- _WORK REQUIRED_
Give the lines below again exactly, starting with the line that holds "## Table of" and going on through the line that holds "- **[Axios](https://github.com/axios/axios)**".

- _ENTRIES SUPPLIED_
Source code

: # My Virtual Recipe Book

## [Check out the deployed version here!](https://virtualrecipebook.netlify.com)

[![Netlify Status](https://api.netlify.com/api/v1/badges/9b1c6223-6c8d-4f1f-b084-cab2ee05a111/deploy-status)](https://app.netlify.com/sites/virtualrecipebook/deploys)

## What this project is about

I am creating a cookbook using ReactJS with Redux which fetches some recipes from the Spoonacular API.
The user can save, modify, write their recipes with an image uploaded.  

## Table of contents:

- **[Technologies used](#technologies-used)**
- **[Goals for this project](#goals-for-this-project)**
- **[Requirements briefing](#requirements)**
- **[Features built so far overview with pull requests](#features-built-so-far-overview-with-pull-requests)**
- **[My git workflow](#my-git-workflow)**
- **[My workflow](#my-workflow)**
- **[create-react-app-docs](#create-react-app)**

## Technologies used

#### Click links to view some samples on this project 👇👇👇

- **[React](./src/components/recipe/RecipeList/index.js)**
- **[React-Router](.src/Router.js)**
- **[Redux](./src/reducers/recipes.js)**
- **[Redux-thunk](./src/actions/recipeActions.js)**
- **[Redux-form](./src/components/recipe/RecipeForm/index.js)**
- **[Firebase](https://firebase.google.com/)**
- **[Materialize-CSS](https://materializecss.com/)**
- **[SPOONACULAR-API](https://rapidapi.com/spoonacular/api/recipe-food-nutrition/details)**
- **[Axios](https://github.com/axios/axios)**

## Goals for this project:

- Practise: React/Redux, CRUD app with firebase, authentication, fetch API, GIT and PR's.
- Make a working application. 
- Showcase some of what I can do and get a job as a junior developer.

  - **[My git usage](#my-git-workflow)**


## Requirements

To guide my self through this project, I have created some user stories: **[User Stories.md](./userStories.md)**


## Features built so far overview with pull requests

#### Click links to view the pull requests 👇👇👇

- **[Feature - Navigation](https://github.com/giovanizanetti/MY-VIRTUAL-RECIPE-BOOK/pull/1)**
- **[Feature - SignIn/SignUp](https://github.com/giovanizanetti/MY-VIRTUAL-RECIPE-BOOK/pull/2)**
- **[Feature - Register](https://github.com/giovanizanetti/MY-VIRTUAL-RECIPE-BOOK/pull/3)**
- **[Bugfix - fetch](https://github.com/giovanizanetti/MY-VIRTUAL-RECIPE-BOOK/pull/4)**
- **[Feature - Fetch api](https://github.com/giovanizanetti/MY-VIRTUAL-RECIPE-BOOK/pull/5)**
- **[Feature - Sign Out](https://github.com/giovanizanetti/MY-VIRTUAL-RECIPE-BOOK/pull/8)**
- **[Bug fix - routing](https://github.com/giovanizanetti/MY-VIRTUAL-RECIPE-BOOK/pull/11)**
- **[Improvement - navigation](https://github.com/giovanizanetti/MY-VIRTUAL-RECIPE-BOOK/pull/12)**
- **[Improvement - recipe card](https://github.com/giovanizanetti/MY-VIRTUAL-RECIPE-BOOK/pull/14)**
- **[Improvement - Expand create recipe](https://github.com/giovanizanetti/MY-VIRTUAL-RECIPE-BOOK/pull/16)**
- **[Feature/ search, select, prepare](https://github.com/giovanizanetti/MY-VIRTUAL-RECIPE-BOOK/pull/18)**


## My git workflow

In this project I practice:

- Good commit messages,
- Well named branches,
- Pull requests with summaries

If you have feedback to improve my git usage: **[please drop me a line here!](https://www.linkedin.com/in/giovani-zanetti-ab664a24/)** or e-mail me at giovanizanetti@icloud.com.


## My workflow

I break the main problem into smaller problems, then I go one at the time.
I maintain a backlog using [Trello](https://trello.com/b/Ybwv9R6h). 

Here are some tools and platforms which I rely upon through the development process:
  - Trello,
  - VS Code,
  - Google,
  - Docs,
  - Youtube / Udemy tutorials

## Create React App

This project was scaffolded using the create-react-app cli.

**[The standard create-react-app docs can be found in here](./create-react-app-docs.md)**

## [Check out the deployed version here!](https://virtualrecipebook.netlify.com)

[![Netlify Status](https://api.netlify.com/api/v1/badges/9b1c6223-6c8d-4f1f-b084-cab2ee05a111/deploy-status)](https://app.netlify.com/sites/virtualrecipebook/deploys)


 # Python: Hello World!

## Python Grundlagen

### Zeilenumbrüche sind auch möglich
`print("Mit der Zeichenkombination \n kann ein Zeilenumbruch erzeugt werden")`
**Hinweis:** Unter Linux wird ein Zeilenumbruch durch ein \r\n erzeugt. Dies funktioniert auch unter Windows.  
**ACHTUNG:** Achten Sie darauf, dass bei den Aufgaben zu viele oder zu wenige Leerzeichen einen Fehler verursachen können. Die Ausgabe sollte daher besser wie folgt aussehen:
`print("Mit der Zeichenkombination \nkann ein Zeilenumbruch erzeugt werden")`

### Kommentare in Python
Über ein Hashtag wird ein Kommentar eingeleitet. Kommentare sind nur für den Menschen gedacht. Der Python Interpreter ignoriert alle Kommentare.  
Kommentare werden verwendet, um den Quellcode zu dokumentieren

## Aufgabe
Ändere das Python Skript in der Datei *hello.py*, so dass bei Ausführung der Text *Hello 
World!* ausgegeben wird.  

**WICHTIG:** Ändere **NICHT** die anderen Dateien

- _ANSWER BOX_
## Table of contents:

- **[Technologies used](#technologies-used)**
- **[Goals for this project](#goals-for-this-project)**
- **[Requirements briefing](#requirements)**
- **[Features built so far overview with pull requests](#features-built-so-far-overview-with-pull-requests)**
- **[My git workflow](#my-git-workflow)**
- **[My workflow](#my-workflow)**
- **[create-react-app-docs](#create-react-app)**

## Technologies used

#### Click links to view some samples on this project 👇👇👇

- **[React](./src/components/recipe/RecipeList/index.js)**
- **[React-Router](.src/Router.js)**
- **[Redux](./src/reducers/recipes.js)**
- **[Redux-thunk](./src/actions/recipeActions.js)**
- **[Redux-form](./src/components/recipe/RecipeForm/index.js)**
- **[Firebase](https://firebase.google.com/)**
- **[Materialize-CSS](https://materializecss.com/)**
- **[SPOONACULAR-API](https://rapidapi.com/spoonacular/api/recipe-food-nutrition/details)**
- **[Axios](https://github.com/axios/axios)**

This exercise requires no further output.